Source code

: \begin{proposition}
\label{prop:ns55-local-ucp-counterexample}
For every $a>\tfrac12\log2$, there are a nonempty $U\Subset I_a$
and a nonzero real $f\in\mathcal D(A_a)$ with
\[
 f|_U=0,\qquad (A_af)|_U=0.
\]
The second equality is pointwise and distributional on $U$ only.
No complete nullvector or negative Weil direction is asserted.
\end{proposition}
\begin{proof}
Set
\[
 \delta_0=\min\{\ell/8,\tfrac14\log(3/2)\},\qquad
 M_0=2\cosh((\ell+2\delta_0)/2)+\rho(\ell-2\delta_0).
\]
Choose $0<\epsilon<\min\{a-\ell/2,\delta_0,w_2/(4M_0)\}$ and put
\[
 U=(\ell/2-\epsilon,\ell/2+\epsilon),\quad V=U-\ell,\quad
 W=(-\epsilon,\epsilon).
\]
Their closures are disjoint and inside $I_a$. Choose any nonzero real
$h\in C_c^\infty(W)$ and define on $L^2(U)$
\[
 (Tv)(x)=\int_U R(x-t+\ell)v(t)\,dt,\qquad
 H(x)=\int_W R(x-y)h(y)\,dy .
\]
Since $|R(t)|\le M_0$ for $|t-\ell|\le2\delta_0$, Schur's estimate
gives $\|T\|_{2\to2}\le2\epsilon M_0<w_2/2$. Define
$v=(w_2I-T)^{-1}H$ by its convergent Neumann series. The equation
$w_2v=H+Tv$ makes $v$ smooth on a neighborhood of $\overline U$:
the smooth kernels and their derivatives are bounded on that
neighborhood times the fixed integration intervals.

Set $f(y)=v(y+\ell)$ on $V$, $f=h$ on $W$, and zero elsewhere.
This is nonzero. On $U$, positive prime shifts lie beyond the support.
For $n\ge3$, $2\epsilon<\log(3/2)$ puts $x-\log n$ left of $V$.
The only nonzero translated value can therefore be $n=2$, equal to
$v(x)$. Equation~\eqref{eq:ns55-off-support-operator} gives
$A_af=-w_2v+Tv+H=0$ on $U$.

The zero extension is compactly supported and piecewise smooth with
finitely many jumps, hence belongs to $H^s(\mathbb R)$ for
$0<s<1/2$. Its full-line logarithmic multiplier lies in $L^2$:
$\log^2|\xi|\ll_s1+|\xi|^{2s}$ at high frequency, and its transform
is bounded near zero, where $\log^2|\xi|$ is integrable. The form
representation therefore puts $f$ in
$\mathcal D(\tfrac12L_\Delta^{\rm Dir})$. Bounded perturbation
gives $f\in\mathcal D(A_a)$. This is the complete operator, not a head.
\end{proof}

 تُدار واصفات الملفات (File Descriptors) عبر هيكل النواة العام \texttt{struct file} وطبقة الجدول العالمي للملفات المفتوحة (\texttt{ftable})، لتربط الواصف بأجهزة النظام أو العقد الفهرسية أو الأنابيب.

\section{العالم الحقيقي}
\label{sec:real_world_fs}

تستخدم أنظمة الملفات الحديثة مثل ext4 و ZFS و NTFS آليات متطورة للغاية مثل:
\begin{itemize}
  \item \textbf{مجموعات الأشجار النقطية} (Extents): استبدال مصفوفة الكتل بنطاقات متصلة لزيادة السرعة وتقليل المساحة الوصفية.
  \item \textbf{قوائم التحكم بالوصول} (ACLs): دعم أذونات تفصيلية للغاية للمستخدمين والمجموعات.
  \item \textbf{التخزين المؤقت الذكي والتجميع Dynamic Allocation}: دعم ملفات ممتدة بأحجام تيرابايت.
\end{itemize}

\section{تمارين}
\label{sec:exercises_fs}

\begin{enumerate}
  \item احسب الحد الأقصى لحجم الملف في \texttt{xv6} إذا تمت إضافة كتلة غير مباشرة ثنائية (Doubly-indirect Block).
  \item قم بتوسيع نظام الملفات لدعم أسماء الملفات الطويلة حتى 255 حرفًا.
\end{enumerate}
= = = =
DIRECTIONS: Only lines holding the word "smooth" are wanted, so copy each of them from the records above.

SOLVED PROBLEM:
$w_2v=H+Tv$ makes $v$ smooth on a neighborhood of $\overline U$:
the smooth kernels and their derivatives are bounded on that
The zero extension is compactly supported and piecewise smooth with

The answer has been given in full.